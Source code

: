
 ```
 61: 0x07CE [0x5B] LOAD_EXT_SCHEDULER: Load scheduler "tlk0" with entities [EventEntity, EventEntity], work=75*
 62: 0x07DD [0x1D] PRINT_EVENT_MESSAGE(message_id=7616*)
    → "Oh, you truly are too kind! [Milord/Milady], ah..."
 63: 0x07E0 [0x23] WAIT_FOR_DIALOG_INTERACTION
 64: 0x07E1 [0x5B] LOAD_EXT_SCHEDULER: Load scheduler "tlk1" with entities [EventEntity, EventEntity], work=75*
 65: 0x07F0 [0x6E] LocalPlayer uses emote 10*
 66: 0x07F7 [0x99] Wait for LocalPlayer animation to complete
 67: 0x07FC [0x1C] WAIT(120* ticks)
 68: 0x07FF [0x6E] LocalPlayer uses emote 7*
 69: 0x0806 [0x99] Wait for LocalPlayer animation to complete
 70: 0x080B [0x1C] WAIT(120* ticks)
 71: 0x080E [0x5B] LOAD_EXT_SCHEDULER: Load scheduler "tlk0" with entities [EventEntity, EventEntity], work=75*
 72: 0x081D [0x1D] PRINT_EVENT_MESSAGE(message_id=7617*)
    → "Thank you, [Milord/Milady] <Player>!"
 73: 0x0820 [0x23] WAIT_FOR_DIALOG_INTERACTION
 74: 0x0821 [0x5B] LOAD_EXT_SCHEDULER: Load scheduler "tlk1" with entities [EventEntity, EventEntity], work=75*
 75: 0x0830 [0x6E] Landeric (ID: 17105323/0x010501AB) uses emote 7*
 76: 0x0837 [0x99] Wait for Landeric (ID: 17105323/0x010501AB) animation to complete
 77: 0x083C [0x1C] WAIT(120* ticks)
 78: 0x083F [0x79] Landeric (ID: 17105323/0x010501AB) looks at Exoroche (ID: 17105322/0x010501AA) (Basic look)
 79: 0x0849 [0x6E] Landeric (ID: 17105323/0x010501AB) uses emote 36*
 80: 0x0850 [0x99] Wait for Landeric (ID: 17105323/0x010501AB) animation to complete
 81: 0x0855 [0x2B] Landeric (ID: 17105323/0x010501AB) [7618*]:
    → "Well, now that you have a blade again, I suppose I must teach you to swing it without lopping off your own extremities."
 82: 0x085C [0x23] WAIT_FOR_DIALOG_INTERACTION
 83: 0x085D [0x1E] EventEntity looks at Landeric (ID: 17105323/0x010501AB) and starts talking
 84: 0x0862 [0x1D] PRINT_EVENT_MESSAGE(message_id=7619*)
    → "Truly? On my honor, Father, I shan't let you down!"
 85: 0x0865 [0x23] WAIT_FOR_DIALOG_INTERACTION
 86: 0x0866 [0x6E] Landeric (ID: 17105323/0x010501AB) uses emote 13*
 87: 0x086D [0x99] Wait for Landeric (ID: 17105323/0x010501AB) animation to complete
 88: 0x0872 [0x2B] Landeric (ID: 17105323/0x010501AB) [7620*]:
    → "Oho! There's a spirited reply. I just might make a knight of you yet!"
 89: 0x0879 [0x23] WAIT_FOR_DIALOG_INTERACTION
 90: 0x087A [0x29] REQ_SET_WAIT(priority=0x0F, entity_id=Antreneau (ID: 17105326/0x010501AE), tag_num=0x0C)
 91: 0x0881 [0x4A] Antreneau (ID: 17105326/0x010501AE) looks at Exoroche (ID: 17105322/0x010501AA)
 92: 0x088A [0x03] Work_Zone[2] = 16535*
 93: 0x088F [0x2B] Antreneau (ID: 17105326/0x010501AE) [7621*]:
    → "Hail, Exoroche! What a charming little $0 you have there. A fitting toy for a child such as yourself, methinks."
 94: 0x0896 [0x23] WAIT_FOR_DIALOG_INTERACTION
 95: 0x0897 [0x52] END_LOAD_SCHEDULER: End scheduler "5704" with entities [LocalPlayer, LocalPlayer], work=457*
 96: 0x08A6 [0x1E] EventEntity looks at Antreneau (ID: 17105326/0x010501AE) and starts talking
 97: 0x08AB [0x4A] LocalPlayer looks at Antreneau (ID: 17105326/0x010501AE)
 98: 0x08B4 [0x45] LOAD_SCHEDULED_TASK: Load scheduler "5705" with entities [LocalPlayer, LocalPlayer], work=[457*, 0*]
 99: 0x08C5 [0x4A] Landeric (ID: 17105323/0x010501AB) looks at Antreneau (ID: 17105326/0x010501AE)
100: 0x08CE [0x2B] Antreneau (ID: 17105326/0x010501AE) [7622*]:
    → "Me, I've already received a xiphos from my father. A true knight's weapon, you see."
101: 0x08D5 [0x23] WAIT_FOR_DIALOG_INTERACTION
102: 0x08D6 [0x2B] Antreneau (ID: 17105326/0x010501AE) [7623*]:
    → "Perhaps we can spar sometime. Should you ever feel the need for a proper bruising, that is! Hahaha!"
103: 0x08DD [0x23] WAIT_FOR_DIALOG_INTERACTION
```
+++
EXERCISE OBJECTIVE | Only the count, nothing else: how many lines of the records hold the word "LocalPlayer"?

RESPONSE | 7